Saved entries:

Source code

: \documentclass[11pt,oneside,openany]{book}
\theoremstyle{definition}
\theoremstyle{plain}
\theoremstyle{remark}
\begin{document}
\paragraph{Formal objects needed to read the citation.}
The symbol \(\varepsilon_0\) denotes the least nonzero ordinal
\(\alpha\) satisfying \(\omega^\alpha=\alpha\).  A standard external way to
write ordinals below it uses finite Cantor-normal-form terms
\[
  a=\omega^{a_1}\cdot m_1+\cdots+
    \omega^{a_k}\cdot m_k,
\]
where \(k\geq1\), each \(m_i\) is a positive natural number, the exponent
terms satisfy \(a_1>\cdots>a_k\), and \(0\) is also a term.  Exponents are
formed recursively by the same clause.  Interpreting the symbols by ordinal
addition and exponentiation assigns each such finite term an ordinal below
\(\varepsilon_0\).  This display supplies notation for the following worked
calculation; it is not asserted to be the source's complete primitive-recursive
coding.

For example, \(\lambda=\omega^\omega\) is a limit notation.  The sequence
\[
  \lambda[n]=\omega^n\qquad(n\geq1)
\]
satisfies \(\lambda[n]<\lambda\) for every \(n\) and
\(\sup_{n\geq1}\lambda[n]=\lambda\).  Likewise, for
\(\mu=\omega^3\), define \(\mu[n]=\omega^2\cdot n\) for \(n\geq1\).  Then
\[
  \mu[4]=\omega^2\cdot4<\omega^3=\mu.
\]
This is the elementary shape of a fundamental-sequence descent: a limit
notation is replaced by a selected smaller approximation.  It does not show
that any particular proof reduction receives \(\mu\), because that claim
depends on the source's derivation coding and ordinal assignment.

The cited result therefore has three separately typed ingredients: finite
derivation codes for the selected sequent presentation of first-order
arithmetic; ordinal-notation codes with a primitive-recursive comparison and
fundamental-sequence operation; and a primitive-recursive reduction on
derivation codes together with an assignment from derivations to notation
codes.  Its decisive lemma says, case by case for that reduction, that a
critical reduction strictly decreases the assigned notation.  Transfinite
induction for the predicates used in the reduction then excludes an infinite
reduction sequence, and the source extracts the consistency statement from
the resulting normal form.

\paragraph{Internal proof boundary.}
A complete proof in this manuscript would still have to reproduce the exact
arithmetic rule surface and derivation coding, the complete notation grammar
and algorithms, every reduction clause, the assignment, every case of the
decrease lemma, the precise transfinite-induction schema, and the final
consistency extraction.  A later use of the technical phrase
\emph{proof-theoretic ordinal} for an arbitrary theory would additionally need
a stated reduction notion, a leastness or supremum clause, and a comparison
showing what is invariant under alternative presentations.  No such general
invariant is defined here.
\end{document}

- [TASK STATEMENT]
Print the line containing "the technical phrase" and every line after it to the end of the records above, exactly as written, and nothing else.

- [ANSWER AREA]
consistency extraction.  A later use of the technical phrase
\emph{proof-theoretic ordinal} for an arbitrary theory would additionally need
a stated reduction notion, a leastness or supremum clause, and a comparison
showing what is invariant under alternative presentations.  No such general
invariant is defined here.
\end{document}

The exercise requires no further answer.